Bug #20183
closedMemory usage: Move after_commit UpdatePriority.run_update_thread to controller
Description
Currently, the UpdatePriority.run_update_thread hook appears to be associated with unusually high memory usage in passenger workers processes.
Proposed fix is to handle these asynchronous updates using a rails handler called by a controller thread, similar to trash sweeps.
After a container create/update/delete call, controller should- acquire a (new) dblock.DBLocker,
UpdateContainerPriority
, waiting if necessary - check for "priority>0 but should be 0" and "priority=0 but should be >0" using queries like the ones in the current ruby code source:services/api/lib/update_priority.go
- if any need fixing, call rails to fix them in batches, using a (new) system-only endpoint
update_priority
- release
UpdateContainerPriority
lock
This should be done in a singleton goroutine that runs separately from the http request handlers, such that no more than 1 check-and-correct operation is in progress at any given time, and the http client doing a container update doesn't need to wait for it to finish.
When anything needs fixing, controller should log the timing and success/failure (according to rails) of each batch.
Related issues
Updated by Tom Clegg over 1 year ago
- Description updated (diff)
- Subject changed from Move after_commit UpdatePriority.run_update_thread to controller to Memory usage: Move after_commit UpdatePriority.run_update_thread to controller
Updated by Tom Clegg over 1 year ago
- Target version changed from Future to Development 2023-03-15 sprint
- Assigned To set to Tom Clegg
- Status changed from New to In Progress
Updated by Tom Clegg over 1 year ago
- Related to Feature #20192: Move AuditLogs.tidy_in_background from Rails to controller added
Updated by Tom Clegg over 1 year ago
20183-update-priority-thread @ ba41b025030022f6becf48f569d74c36f2a45ce4 -- developer-run-tests: #3532
I think I found an explanation for the pathological behavior we were seeing (a priority-updater thread seemingly stuck using lots of CPU and RAM).
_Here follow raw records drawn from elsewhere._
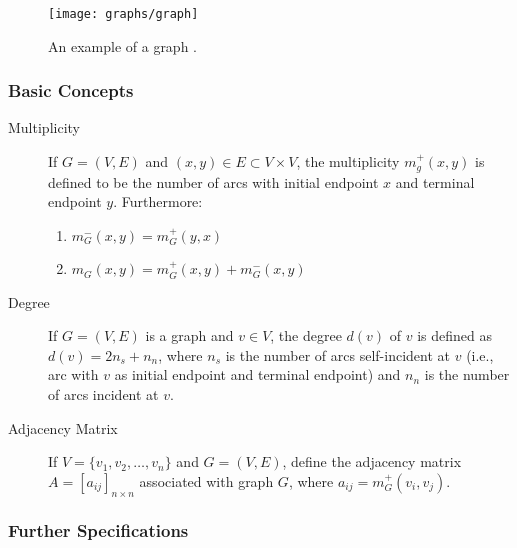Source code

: \begin{figure}[H]
	\centering
	\texttt{[image: graphs/graph]}
	\caption{An example of a graph \protect\footnotemark.}
\end{figure}


\subsubsection{Basic Concepts \cite{berge1973}}
\begin{description}
	\item[Multiplicity] If $G=(V, E)$ and $(x, y) \in E \subset V\times V$, the multiplicity $m_g^+(x, y)$ is defined to be the number of arcs with initial endpoint $x$ and terminal endpoint $y$. Furthermore:
	\begin{enumerate}
		\item $m_G^-(x, y) = m_G^+(y, x)$
		\item $m_G(x, y) = m_G^+(x, y) + m_G^-(x, y)$
	\end{enumerate}

	\item[Degree] If $G=(V, E)$ is a graph and $v\in V$, the degree $d(v)$ of $v$ is defined as
	$d(v) = 2n_s  + n_n$, where $n_s$ is the number of arcs self-incident at $v$ \cite{may1972} (i.e., arc with $v$ as initial endpoint and terminal endpoint) and $n_n$ is the number of arcs incident at $v$.

	\item[Adjacency Matrix] If $V=\{v_1, v_2, \dots, v_n \}$ and $G=(V, E)$, define the adjacency matrix $A=[a_{ij}]_{n\times n}$ associated with graph $G$, where $a_{ij} = m_G^+(v_i, v_j)$.
\end{description}

\subsubsection{Further Specifications}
In the Rails implementation the "find containers that have priority=0 but need priority>0" query was returning all containers with active (committed, priority>0) requests. However, it is possible for all such requests to have parent containers (requesting_container_uuid) with priority=0, in which case Container.update_priority!() leaves the container priority at 0.
With a big enough set of N containers, this could effectively cause infinite recursion: the updater thread called update_priority!() on each, which left priority=0 but still triggered N after_commit hooks, at least one of which (assuming the entire batch of these futile updates took >5s to process) started a new updater thread, which called update_priority!() on all N containers, etc.
Updated by Peter Amstutz over 1 year ago
20183-update-priority-thread @ cd171959303236ba9a85e6524e6c40310203325b
A prose explanation of what is happening/intended to happen in containerPriorityUpdate
would be helpful, it is pretty dense with the joins.
Here's my try:
Get containers, where the container is queued/locked/running, the container's current priority is zero, the associated container request priority is greater than zero, and the parent priority is greater than zero (or there is no parent).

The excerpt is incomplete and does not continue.